Designers / Diamonds / Industry

Ashley Zhang on Recycled Diamonds and Responsible Practices


As consumers grow more conscious of where their goods are coming from, fine jewelry has become a focal point of their awareness. Many shoppers concerned about the sources of their gemstones and metals are choosing vintage and antique jewelry, while some have turned to lab-grown stones in an effort to minimize their encounters with conflict materials.

You won’t find lab-grown diamonds when shopping with Ashley Zhang, but you will discover a dedicated selection of vintage, antique, and bespoke pieces. The only downside? Choosing just one.

Below, we talk with Zhang about “recycled diamonds” (a popular buzzword recently), responsible sourcing, and some customers’ objections to vintage jewelry.

JCK: Responsibly sourced gemstones and metals are increasingly becoming priorities for young consumers. Describe how your brand approaches this demand.

Ashey Zhang: The entire jewelry industry has become much more conscious of making sure better practices are in place in terms of supplying ethical and traceable materials. Over time, it has become easier and easier to work with more vendors who are conscious of this.

Ashley Zhang vintage diamond ring
Vintage ring in 14k yellow gold with 0.95 ct. t.w. round brilliant diamonds and 0.05 ct. t.w. single-cut diamonds, $2,400
Ashley Zhang Victorian old mine cut ring
Victorian ring in 14k yellow gold with 2.5 ct. old mine–cut diamond, $10,200

As many of your pieces are vintage or custom, you have the ability to offer “recycled diamonds.” What makes this opportunity so special?

Recycled diamonds have actually always been part of the jewelry industry, but jewelers and diamond dealers weren’t advertising them because they thought they would receive consumer pushback. Recycled diamonds are diamonds that have been removed from an already set piece of jewelry. Sometimes this jewelry is antique, sometimes they are much more modern. The great news is these diamonds are not contributing to any new mining or global trade, making them very ethically and environmentally friendly.

Ashley Zhang old euro cut diamond ring
Ring in 14k yellow and white gold with 1.88 ct. old European–cut diamond and 0.1 ct. t.w. single-cut diamonds, $19,600
Ashley Zhang two old european cut diamond ring
Ring in 14k yellow gold with 0.83 ct. and 0.85 ct. old European–cut diamonds and 0.65 ct. t.w. old-cut diamonds, $7,650

How would you describe to customers the differences between old-cut diamonds and round brilliants? What are the advantages to something like an old Euro–cut or old mine–cut stone?

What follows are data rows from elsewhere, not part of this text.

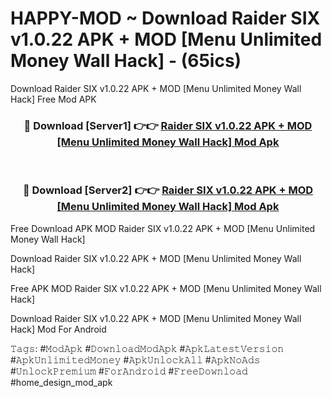 # HAPPY-MOD ~ Download Raider SIX v1.0.22 APK + MOD [Menu Unlimited Money Wall Hack] - (65ics)
Download Raider SIX v1.0.22 APK + MOD [Menu Unlimited Money Wall Hack] Free Mod APK

<div align="center">
<h3>🔴 Download [Server1] 👉👉 <a href="https://apk-comot.site?title=Raider_SIX_v1.0.22_APK_+_MOD_[Menu_Unlimited_Money_Wall_Hack]">Raider SIX v1.0.22 APK + MOD [Menu Unlimited Money Wall Hack] Mod Apk</a></h3><br>

<h3>🔴 Download [Server2] 👉👉 <a href="https://apk-comot.site?title=Raider_SIX_v1.0.22_APK_+_MOD_[Menu_Unlimited_Money_Wall_Hack]">Raider SIX v1.0.22 APK + MOD [Menu Unlimited Money Wall Hack] Mod Apk</a></h3>
</div>


Free Download APK MOD Raider SIX v1.0.22 APK + MOD [Menu Unlimited Money Wall Hack]

Download Raider SIX v1.0.22 APK + MOD [Menu Unlimited Money Wall Hack] 

Free APK MOD Raider SIX v1.0.22 APK + MOD [Menu Unlimited Money Wall Hack] 

Download Raider SIX v1.0.22 APK + MOD [Menu Unlimited Money Wall Hack] Mod For Android

𝚃𝚊𝚐𝚜: #𝙼𝚘𝚍𝙰𝚙𝚔 #𝙳𝚘𝚠𝚗𝚕𝚘𝚊𝚍𝙼𝚘𝚍𝙰𝚙𝚔 #𝙰𝚙𝚔𝙻𝚊𝚝𝚎𝚜𝚝𝚅𝚎𝚛𝚜𝚒𝚘𝚗 #𝙰𝚙𝚔𝚄𝚗𝚕𝚒𝚖𝚒𝚝𝚎𝚍𝙼𝚘𝚗𝚎𝚢 #𝙰𝚙𝚔𝚄𝚗𝚕𝚘𝚌𝚔𝙰𝚕𝚕 #𝙰𝚙𝚔𝙽𝚘𝙰𝚍𝚜 #𝚄𝚗𝚕𝚘𝚌𝚔𝙿𝚛𝚎𝚖𝚒𝚞𝚖 #𝙵𝚘𝚛𝙰𝚗𝚍𝚛𝚘𝚒𝚍 #𝙵𝚛𝚎𝚎𝙳𝚘𝚠𝚗𝚕𝚘𝚊𝚍 #home_design_mod_apk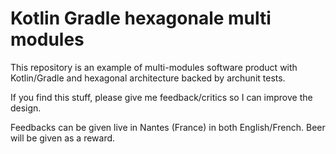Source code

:# Kotlin Gradle hexagonale multi modules

This repository is an example of multi-modules software product with Kotlin/Gradle and hexagonal architecture backed by archunit tests.

If you find this stuff, please give me feedback/critics so I can improve the design.

Feedbacks can be given live in Nantes (France) in both English/French. Beer will be given as a reward.
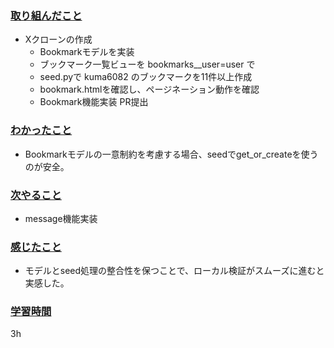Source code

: ### <u>取り組んだこと</u>
- Xクローンの作成
    - Bookmarkモデルを実装
    - ブックマーク一覧ビューを bookmarks__user=user で
    - seed.pyで kuma6082 のブックマークを11件以上作成
    - bookmark.htmlを確認し、ページネーション動作を確認
    - Bookmark機能実装 PR提出

### <u>わかったこと</u>
- Bookmarkモデルの一意制約を考慮する場合、seedでget_or_createを使うのが安全。

### <u>次やること</u>
- message機能実装

### <u>感じたこと</u>
- モデルとseed処理の整合性を保つことで、ローカル検証がスムーズに進むと実感した。

### <u>学習時間</u>
3h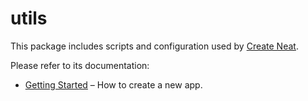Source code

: # utils

This package includes scripts and configuration used by [Create Neat](https://github.com/xun082/create-neat).

Please refer to its documentation:

- [Getting Started](https://github.com/xun082/create-neat) – How to create a new app.
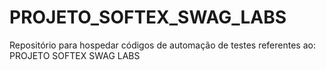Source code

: # PROJETO_SOFTEX_SWAG_LABS

Repositório para hospedar códigos de automação de testes referentes ao:
PROJETO SOFTEX SWAG LABS
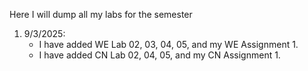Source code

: Here I will dump all my labs for the semester

1. 9/3/2025:
   - I have added WE Lab 02, 03, 04, 05, and my WE Assignment 1.
   - I have added CN Lab 02, 04, 05, and my CN Assignment 1.
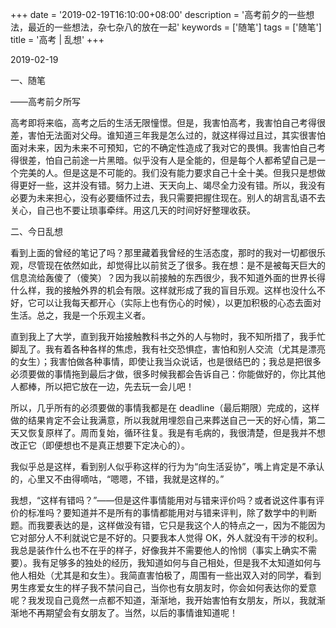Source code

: +++
date = '2019-02-19T16:10:00+08:00'
description = '高考前夕的一些想法，最近的一些想法，杂七杂八的放在一起'
keywords = ['随笔']
tags = ['随笔']
title = '高考 | 乱想'
+++

2019-02-19

一、随笔

——高考前夕所写

高考即将来临，高考之后的生活无限憧憬。但是，我害怕高考，我害怕自己考得很差，害怕无法面对父母。谁知道三年我是怎么过的，就这样得过且过，其实很害怕面对未来，因为未来不可预知，它的不确定性造成了我对它的畏惧。我害怕自己考得很差，怕自己前途一片黑暗。似乎没有人是全能的，但是每个人都希望自己是一个完美的人。但是这是不可能的。我们没有能力要求自己十全十美。但我只是想做得更好一些，这并没有错。努力上进、天天向上、竭尽全力没有错。所以，我没有必要为未来担心，没有必要缅怀过去，我只需要把握住现在。别人的胡言乱语不去关心，自己也不要让琐事牵绊。用这几天的时间好好整理收获。

二、今日乱想

看到上面的曾经的笔记了吗？那里藏着我曾经的生活态度，那时的我对一切都很乐观，尽管现在依然如此，却觉得比以前贫乏了很多。我在想：是不是被每天巨大的信息流给轰傻了（傻笑）？因为我以前接触的东西很少，我不知道外面的世界长得什么样，我的接触外界的机会有限。这样就形成了我的盲目乐观。这样也没什么不好，它可以让我每天都开心（实际上也有伤心的时候），以更加积极的心态去面对生活。总之，我是一个乐观主义者。

直到我上了大学，直到我开始接触教科书之外的人与物时，我不知所措了，我手忙脚乱了。我有着各种各样的焦虑，我有社交恐惧症，害怕和别人交流（尤其是漂亮的女生）；我害怕做各种事情，即使让我当众说话，也是很结巴的；我总是把很多必须要做的事情拖到最后才做，很多时候我都会告诉自己：你能做好的，你比其他人都棒，所以把它放在一边，先去玩一会儿吧！

所以，几乎所有的必须要做的事情我都是在 deadline（最后期限）完成的，这样做的结果肯定不会让我满意，所以我就用埋怨自己来葬送自己一天的好心情，第二天又恢复原样了。周而复始，循环往复。我是有毛病的，我很清楚，但是我并不想改正它（即便想也不是真正想要下定决心的）。

我似乎总是这样，看到别人似乎称这样的行为为“向生活妥协”，嘴上肯定是不承认的，心里又不由得嘀咕，“嗯嗯，不错，我就是这样的。”

我想，“这样有错吗？”——但是这件事情能用对与错来评价吗？或者说这件事有评价的标准吗？要知道并不是所有的事情都能用对与错来评判，除了数学中的判断题。而我要表达的是，这样做没有错，它只是我这个人的特点之一，因为不能因为它对部分人不利就说它是不好的。只要我本人觉得 OK，外人就没有干涉的权利。我总是装作什么也不在乎的样子，好像我并不需要他人的怜悯（事实上确实不需要）。我有足够多的独处的经历，我知道如何与自己相处，但是我不太知道如何与他人相处（尤其是和女生）。我简直害怕极了，周围有一些出双入对的同学，看到男生疼爱女生的样子我不禁问自己，当你也有女朋友时，你会如何表达你的爱意呢？我发现自己竟然一点都不知道，渐渐地，我开始害怕有女朋友，所以，我就渐渐地不再期望会有女朋友了。当然，以后的事情谁知道呢！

There are two simple ways to describe how these antique stones differ from modern cuts. The first would be the open culet; the second is the faceting style. The old European–cut or old mine–cut diamonds have a much broader or chunky faceting style. This means that your sparkle is a little less brilliant but more like broad flashes of light. These more subtle flashes often make the diamonds appear whiter for their color grade.

Ashley Zhang toi et moi ring
Petite toi et moi ring in 18k yellow gold with 0.47 ct. and 0.53 ct. old European–cut diamonds, $3,800
Ashley Zhang old mine cut three stone ring
Three stone ring in 18k yellow gold with 0.57 ct. old mine–cut diamond center, 0.58 ct. t.w. old mine–cut diamond sides, and 0.09 ct. t.w. old-cut diamonds, $4,300

Have you ever had a customer worry about the history of a ring? What do you say to someone who worries their new piece might carry bad luck? (I have to ask this because when I worked in a vintage consignment store, we heard it a lot!)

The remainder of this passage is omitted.